In recent months, we’ve had plenty of time to look around when waiting to get across M4 Junction 16. It’s being re-modelled to allow a new road to bypass the junction. It’ll pass south of the motorway and tunnel through to reach the new ‘Canalside’ development south of Swindon. With a bit of coordination between planners, the road tunnel will be accompanied by a canal tunnel, allowing the Wilts & Berks Canal to reach Swindon.
When it comes to bus services outside of London, there’s no coordination, just competition, as I was reminded when looking across to a bus stop near Junction 16. The temporary bus stop as seen today advertises the ‘R1’ bus service from Thamesdown, started in May 2017:
The new quarter-hourly bus service triggered a ‘bus war’ waged by Stagecoach, operators of the 55 route between Swindon, Calne and Chippenham via Royal Wootton Bassett.
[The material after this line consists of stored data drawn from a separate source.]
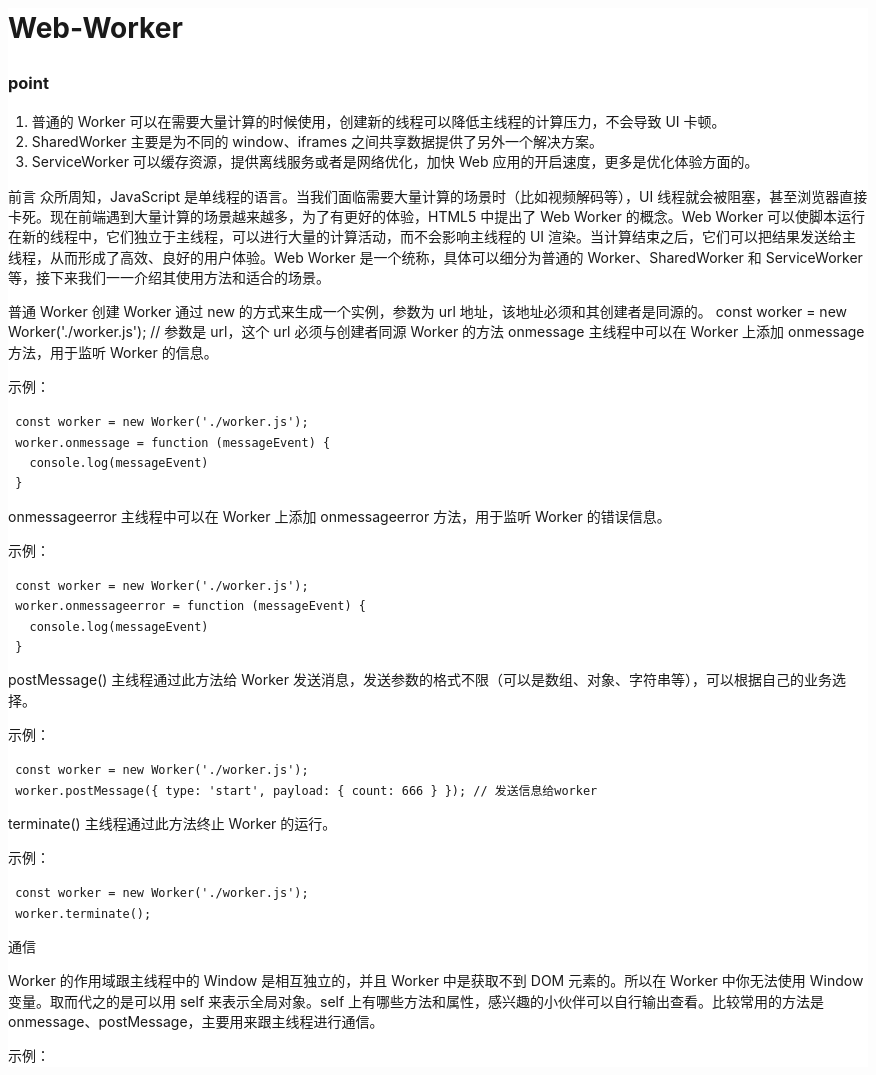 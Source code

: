 # Web-Worker

### point

1. 普通的 Worker 可以在需要大量计算的时候使用，创建新的线程可以降低主线程的计算压力，不会导致 UI 卡顿。
2. SharedWorker 主要是为不同的 window、iframes 之间共享数据提供了另外一个解决方案。
3. ServiceWorker 可以缓存资源，提供离线服务或者是网络优化，加快 Web 应用的开启速度，更多是优化体验方面的。

前言
众所周知，JavaScript 是单线程的语言。当我们面临需要大量计算的场景时（比如视频解码等），UI 线程就会被阻塞，甚至浏览器直接卡死。现在前端遇到大量计算的场景越来越多，为了有更好的体验，HTML5 中提出了 Web Worker 的概念。Web Worker 可以使脚本运行在新的线程中，它们独立于主线程，可以进行大量的计算活动，而不会影响主线程的 UI 渲染。当计算结束之后，它们可以把结果发送给主线程，从而形成了高效、良好的用户体验。Web Worker 是一个统称，具体可以细分为普通的 Worker、SharedWorker 和 ServiceWorker 等，接下来我们一一介绍其使用方法和适合的场景。

普通 Worker
创建 Worker 通过 new 的方式来生成一个实例，参数为 url 地址，该地址必须和其创建者是同源的。
const worker = new Worker('./worker.js'); // 参数是 url，这个 url 必须与创建者同源
Worker 的方法
onmessage 主线程中可以在 Worker 上添加 onmessage 方法，用于监听 Worker 的信息。

示例：

     const worker = new Worker('./worker.js');
     worker.onmessage = function (messageEvent) {
       console.log(messageEvent)
     }

onmessageerror 主线程中可以在 Worker 上添加 onmessageerror 方法，用于监听 Worker 的错误信息。

示例：

     const worker = new Worker('./worker.js');
     worker.onmessageerror = function (messageEvent) {
       console.log(messageEvent)
     }

postMessage() 主线程通过此方法给 Worker 发送消息，发送参数的格式不限（可以是数组、对象、字符串等），可以根据自己的业务选择。

示例：

     const worker = new Worker('./worker.js');
     worker.postMessage({ type: 'start', payload: { count: 666 } }); // 发送信息给worker

terminate() 主线程通过此方法终止 Worker 的运行。

示例：

     const worker = new Worker('./worker.js');
     worker.terminate();

通信

Worker 的作用域跟主线程中的 Window 是相互独立的，并且 Worker 中是获取不到 DOM 元素的。所以在 Worker 中你无法使用 Window 变量。取而代之的是可以用 self 来表示全局对象。self 上有哪些方法和属性，感兴趣的小伙伴可以自行输出查看。比较常用的方法是 onmessage、postMessage，主要用来跟主线程进行通信。

示例：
This was a 20-minute frequency, but Stagecoach threw another 20-minute frequency into the mix as a ‘spoiler’, short-running between Swindon and Royal Wootton Bassett to give a 10-minute headway.
At the time, I feared for the future of the Council-supported hourly 31 route between Swindon and Malmesbury. Within a few weeks, the operator Coachstyle had trimmed the 31 so that it no longer served New Road, but it did maintain the service through the town. For those of us living south of the railway, the New Road stop had been our closest; we briefly had eight buses an hour, trimmed to seven when the 31 withdrew.
The bus war couldn’t last. Stagecoach was determined to keep our town more or less to itself, and by late October, Thamesdown finally retreated to its home territory of Swindon. The company might have lost the battle, but Swindon’s residents gained a rejuvenated bus fleet.
For a few weeks, I wondered whether Stagecoach would revert to its original pattern but I was relieved to see that it’s kept the 10-minute frequency through the town. The summer’s competitive frenzy did wonders for passenger numbers which seem to have stayed up.
Back to Junction 16: the road works have caused immense traffic jams. I’m sure that one day I counted three 55s, two R1s and a 31 all stuck in the queue stretching between ‘Bassett and the motorway roundabout. As today’s photo shows, the work is nearly completed and the chicanes and cones will soon be removed; the temporary bus stop will finally be replaced, and ‘R1’ will be but a memory.
In ‘Bassett, we now have three buses an hour to New Road from Monday to Saturday, with two an hour on Sundays, so we have gained something even though we’ve lost the early morning and late evening services in our part of town introduced with the R1. Some 55s on the Swindon shuttle are double-deckers as happened today, but most are the elderly single-deckers like this one from Saturday:
By the way, we may have an out-of-date bus stop sign by Junction 16, but we also have a very out-of-date election poster in the town, as seen on the right-hand side of this photo.
What happened to the ’31’? It’s still running to its usual frequency, but despite my pleas for it to return to its old route via New Road, it hasn’t yet done so; I have to walk another 5 minutes to catch it, as I did on Saturday in both directions. On the 31 journey out of Swindon there were only two passengers all the way to ‘Bassett, probably because it didn’t look like the normal service. It was a bus borrowed from ‘Faresaver’ for the day, seen here at Noremarsh Road just after I’d reduced the passenger count to zero.
We might no longer get swarms of buses in Royal Wootton Bassett, but the town still sees swarms or ‘murmurations’ of starlings – too late this afternoon to photograph in the failing light.